Dataset entries
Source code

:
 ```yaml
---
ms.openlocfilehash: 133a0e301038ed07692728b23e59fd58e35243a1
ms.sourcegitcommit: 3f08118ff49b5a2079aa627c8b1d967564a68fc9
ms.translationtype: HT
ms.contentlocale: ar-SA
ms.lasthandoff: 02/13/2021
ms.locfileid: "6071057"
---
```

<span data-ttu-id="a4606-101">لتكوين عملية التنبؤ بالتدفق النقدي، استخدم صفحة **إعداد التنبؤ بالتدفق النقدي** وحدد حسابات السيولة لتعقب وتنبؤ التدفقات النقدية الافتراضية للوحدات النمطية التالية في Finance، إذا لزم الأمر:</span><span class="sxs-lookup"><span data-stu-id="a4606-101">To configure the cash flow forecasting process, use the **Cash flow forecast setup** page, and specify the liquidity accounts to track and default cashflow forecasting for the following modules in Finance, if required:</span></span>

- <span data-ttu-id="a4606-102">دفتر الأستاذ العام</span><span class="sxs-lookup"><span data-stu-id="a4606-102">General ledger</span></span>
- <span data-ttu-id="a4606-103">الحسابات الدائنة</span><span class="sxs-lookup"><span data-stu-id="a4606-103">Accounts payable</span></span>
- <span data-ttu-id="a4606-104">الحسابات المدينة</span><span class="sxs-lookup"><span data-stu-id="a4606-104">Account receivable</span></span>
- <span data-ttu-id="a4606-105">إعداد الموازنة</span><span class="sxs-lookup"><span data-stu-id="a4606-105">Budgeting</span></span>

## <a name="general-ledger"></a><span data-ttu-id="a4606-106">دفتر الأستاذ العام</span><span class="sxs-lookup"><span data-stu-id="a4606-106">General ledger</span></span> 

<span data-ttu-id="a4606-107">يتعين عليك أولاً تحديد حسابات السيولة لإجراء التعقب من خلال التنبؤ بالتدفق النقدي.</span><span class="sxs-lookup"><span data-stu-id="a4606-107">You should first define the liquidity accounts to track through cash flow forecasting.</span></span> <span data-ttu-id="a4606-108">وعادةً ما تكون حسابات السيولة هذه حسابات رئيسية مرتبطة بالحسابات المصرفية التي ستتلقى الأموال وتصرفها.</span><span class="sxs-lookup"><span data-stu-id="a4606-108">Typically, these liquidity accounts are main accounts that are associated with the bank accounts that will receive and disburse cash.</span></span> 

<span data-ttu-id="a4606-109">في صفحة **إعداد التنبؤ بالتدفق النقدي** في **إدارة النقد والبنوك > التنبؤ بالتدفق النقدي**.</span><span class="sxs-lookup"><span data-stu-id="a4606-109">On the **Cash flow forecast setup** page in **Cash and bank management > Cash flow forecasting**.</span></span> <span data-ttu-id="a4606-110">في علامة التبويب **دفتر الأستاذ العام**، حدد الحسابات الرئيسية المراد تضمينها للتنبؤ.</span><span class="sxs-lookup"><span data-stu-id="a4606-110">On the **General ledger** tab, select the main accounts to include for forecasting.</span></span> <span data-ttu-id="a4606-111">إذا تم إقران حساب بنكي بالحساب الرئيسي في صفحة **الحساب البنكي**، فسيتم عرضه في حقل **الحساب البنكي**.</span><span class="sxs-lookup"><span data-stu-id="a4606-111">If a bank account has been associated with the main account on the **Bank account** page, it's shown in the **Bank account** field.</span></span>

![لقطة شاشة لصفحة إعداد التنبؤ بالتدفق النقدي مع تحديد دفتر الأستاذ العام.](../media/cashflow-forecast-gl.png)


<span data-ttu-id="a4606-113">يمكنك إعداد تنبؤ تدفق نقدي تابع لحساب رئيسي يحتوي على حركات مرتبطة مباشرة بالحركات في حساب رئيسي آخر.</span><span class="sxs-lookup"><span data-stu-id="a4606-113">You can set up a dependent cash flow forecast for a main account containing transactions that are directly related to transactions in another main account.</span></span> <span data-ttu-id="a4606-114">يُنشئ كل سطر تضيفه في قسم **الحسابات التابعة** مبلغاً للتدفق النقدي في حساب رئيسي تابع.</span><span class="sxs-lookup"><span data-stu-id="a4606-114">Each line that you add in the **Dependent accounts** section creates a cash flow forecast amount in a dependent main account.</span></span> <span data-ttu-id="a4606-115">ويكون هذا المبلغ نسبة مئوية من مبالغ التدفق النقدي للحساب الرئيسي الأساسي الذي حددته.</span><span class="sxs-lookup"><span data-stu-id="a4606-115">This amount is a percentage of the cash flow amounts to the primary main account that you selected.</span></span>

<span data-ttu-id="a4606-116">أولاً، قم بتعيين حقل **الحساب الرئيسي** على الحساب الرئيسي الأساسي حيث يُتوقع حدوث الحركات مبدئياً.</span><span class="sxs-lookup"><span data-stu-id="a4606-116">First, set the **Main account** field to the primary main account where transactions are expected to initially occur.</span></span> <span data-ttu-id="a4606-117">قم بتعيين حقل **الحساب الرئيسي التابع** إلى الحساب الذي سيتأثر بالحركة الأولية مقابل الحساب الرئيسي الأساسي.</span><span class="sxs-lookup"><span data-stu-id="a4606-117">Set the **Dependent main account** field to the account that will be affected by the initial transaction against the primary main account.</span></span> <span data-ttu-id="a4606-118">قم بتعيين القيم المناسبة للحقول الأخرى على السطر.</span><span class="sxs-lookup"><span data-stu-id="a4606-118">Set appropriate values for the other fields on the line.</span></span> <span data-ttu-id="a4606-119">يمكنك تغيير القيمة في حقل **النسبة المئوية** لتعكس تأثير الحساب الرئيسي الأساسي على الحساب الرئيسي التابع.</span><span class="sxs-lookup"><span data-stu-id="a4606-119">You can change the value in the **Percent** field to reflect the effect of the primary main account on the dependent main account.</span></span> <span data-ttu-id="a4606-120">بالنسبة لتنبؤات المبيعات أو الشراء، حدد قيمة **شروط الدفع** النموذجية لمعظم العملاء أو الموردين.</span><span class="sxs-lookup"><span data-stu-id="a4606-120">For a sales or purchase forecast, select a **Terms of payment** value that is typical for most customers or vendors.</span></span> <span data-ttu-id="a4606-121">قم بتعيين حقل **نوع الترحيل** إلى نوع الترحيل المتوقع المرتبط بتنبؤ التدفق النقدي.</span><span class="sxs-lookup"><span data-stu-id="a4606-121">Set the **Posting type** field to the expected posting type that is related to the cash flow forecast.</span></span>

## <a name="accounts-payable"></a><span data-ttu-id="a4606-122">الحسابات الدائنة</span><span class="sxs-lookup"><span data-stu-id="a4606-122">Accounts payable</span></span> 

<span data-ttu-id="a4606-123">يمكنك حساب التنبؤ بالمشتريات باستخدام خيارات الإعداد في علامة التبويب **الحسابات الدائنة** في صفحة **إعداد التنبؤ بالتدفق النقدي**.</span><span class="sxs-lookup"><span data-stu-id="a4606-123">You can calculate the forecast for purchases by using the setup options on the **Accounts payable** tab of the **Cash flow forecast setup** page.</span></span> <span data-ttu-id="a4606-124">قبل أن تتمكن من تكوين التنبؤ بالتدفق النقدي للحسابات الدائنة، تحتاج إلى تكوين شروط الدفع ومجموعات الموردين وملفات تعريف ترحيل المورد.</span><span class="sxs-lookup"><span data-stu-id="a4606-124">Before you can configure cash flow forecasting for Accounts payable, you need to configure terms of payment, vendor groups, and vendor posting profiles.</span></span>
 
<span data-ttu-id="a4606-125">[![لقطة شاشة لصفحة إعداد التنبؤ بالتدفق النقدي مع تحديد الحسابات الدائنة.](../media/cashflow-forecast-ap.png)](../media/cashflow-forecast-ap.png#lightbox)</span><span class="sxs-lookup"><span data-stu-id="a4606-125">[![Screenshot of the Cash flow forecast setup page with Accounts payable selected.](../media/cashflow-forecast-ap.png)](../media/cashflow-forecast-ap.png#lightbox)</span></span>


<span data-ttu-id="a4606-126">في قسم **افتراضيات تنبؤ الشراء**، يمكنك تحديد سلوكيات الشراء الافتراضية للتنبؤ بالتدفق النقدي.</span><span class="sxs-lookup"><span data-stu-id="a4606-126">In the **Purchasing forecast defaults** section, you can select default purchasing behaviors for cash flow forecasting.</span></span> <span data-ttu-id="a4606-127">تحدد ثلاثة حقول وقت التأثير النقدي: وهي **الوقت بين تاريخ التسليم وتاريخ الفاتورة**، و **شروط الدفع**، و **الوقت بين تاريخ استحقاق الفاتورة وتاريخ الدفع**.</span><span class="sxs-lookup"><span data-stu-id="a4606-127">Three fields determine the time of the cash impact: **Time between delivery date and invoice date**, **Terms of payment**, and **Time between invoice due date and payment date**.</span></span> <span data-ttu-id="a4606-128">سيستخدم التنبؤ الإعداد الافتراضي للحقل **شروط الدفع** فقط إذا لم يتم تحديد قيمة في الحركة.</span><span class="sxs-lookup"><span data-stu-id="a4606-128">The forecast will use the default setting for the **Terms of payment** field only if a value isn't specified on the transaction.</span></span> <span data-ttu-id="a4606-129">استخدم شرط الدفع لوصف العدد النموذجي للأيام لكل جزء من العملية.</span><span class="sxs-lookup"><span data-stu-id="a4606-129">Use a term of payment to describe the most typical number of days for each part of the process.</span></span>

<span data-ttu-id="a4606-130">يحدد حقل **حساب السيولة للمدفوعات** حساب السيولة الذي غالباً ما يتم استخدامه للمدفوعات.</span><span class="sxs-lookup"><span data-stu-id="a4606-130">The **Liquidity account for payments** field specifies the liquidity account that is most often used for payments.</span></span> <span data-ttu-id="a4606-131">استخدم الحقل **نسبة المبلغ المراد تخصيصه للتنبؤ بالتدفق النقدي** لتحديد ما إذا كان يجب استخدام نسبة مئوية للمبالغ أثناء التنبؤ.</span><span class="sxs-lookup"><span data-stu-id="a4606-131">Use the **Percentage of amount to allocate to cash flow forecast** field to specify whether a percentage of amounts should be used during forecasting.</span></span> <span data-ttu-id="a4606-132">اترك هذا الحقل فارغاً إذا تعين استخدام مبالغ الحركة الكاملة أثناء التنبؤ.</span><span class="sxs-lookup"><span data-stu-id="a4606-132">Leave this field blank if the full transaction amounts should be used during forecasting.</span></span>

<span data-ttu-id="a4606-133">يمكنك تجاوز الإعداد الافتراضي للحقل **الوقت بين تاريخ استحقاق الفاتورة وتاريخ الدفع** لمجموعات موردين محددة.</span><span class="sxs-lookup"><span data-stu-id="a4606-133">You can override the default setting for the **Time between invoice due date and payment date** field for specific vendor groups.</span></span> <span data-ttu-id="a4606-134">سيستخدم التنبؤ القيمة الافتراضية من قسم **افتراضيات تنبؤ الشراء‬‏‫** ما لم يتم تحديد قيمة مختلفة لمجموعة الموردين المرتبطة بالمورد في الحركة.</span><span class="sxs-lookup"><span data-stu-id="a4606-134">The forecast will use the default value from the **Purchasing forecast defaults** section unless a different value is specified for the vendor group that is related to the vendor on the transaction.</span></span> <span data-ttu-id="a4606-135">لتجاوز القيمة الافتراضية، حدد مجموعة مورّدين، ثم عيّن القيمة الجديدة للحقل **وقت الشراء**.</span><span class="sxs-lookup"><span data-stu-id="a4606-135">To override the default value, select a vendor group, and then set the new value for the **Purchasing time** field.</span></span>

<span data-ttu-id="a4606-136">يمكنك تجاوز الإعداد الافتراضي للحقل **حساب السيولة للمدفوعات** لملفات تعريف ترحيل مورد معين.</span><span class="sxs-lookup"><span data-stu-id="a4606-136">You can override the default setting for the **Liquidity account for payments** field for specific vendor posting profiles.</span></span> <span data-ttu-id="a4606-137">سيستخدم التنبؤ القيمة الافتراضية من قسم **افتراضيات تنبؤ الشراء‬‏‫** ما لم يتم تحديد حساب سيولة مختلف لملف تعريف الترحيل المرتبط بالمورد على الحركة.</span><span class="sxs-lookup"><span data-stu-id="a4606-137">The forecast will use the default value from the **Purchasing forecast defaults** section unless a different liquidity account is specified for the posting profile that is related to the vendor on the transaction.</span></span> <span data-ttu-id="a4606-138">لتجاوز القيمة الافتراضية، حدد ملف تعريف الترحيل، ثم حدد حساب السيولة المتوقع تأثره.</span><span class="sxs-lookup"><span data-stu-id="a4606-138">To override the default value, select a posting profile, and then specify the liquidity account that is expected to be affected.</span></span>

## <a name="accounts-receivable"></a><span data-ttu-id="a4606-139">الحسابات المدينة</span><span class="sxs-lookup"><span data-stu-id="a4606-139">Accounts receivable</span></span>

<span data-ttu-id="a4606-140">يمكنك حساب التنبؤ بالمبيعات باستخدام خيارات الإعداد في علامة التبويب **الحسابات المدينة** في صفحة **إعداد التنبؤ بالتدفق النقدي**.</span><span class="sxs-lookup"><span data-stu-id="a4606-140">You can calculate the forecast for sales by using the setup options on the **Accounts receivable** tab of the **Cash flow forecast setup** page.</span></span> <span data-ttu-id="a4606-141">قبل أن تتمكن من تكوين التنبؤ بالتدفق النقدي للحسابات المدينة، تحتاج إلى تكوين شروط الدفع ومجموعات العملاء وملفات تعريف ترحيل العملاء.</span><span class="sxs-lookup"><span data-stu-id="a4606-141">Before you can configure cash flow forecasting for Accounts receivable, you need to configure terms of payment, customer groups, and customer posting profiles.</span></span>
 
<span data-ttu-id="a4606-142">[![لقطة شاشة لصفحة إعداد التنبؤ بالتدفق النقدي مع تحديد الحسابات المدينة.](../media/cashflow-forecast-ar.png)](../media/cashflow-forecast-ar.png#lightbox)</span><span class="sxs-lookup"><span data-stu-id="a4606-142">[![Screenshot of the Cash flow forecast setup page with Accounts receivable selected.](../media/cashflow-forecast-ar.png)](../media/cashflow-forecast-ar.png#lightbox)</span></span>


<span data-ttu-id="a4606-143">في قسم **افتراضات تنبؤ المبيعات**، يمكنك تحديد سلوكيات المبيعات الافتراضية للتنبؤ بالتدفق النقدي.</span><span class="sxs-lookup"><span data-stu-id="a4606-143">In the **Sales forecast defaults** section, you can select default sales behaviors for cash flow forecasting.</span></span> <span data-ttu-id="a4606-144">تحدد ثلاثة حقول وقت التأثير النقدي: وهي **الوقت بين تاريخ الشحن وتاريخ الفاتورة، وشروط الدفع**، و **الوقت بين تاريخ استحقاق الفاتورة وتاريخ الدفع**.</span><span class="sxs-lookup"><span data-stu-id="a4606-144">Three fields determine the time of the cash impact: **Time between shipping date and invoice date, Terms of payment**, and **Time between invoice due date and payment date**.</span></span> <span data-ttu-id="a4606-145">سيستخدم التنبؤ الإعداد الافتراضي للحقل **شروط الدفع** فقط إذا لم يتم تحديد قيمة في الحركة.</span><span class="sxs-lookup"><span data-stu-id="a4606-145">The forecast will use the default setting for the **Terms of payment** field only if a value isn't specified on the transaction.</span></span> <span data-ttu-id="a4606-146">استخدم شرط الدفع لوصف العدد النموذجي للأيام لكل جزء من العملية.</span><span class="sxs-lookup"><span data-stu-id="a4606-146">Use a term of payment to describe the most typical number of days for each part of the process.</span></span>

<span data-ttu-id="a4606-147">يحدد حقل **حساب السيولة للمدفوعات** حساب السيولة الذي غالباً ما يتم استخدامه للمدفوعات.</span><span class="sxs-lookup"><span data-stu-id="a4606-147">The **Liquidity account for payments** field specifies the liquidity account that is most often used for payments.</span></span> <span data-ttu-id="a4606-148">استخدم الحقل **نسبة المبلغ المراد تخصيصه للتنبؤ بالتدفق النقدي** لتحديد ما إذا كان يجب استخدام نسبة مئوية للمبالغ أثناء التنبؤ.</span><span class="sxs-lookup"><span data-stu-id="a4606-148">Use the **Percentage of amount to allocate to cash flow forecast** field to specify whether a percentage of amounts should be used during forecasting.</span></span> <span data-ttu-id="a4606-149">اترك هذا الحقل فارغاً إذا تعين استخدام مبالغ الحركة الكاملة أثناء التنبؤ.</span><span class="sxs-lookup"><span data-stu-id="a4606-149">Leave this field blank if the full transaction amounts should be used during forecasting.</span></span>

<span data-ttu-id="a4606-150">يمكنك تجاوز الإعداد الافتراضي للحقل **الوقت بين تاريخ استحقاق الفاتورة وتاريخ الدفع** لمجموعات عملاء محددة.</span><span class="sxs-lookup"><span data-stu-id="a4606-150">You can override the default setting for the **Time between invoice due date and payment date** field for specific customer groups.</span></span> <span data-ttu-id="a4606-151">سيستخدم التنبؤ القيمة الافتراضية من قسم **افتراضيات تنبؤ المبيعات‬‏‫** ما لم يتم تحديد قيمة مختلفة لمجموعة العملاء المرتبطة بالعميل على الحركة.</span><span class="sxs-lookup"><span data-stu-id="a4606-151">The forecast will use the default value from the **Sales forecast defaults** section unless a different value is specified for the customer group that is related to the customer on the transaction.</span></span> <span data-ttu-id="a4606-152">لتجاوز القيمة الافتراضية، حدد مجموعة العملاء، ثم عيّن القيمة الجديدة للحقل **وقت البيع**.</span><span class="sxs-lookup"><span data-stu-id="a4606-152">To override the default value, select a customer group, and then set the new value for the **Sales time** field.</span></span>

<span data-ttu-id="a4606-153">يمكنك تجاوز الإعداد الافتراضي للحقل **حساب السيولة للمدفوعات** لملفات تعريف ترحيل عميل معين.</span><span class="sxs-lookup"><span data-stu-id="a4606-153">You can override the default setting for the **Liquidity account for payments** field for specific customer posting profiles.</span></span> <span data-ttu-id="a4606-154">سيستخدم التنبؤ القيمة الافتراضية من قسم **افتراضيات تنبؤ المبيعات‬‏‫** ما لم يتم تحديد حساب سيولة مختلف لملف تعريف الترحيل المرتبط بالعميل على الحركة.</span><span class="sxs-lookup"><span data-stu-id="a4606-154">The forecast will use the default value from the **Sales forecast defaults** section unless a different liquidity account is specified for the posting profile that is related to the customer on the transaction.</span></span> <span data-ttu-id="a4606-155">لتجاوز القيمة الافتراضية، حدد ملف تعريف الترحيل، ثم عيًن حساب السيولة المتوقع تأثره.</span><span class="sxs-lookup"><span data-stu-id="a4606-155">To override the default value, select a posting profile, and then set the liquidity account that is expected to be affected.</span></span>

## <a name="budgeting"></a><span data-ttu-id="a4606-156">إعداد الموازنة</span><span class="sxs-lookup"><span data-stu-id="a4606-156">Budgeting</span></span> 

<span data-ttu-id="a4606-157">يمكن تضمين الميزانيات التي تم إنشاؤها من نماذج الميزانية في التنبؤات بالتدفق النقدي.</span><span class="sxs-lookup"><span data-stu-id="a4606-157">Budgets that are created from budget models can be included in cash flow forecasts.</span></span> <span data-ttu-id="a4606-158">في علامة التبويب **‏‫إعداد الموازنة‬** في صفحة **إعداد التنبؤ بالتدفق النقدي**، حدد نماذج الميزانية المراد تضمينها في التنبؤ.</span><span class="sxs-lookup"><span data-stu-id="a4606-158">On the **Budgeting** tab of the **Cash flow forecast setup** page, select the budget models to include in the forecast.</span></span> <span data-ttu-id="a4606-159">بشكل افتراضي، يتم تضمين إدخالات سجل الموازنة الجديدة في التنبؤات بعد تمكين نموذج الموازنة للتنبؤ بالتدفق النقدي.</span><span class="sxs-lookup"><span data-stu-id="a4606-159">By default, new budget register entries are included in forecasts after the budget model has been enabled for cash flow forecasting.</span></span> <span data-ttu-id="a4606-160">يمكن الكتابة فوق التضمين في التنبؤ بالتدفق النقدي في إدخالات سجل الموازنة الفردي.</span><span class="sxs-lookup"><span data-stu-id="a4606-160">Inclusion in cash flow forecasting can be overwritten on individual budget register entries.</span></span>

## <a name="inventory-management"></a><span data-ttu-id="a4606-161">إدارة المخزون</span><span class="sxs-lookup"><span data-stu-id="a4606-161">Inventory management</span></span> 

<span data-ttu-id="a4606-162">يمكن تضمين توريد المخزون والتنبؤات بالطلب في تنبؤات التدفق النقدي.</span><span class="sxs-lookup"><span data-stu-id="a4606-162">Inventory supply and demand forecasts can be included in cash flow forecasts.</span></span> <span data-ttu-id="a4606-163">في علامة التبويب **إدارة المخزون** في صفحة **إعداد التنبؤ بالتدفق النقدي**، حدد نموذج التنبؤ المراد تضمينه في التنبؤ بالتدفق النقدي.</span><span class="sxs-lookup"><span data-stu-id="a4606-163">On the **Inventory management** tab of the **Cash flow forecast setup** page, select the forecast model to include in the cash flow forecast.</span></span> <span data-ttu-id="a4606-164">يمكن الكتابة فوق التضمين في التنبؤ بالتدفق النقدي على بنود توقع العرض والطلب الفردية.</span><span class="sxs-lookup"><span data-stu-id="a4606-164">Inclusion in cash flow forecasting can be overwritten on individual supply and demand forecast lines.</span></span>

▸ Your assignment
Return all lines from the data above with "track" in them.

▸ Reply to the exercise
<span data-ttu-id="a4606-101">لتكوين عملية التنبؤ بالتدفق النقدي، استخدم صفحة **إعداد التنبؤ بالتدفق النقدي** وحدد حسابات السيولة لتعقب وتنبؤ التدفقات النقدية الافتراضية للوحدات النمطية التالية في Finance، إذا لزم الأمر:</span><span class="sxs-lookup"><span data-stu-id="a4606-101">To configure the cash flow forecasting process, use the **Cash flow forecast setup** page, and specify the liquidity accounts to track and default cashflow forecasting for the following modules in Finance, if required:</span></span>
<span data-ttu-id="a4606-107">يتعين عليك أولاً تحديد حسابات السيولة لإجراء التعقب من خلال التنبؤ بالتدفق النقدي.</span><span class="sxs-lookup"><span data-stu-id="a4606-107">You should first define the liquidity accounts to track through cash flow forecasting.</span></span> <span data-ttu-id="a4606-108">وعادةً ما تكون حسابات السيولة هذه حسابات رئيسية مرتبطة بالحسابات المصرفية التي ستتلقى الأموال وتصرفها.</span><span class="sxs-lookup"><span data-stu-id="a4606-108">Typically, these liquidity accounts are main accounts that are associated with the bank accounts that will receive and disburse cash.</span></span> 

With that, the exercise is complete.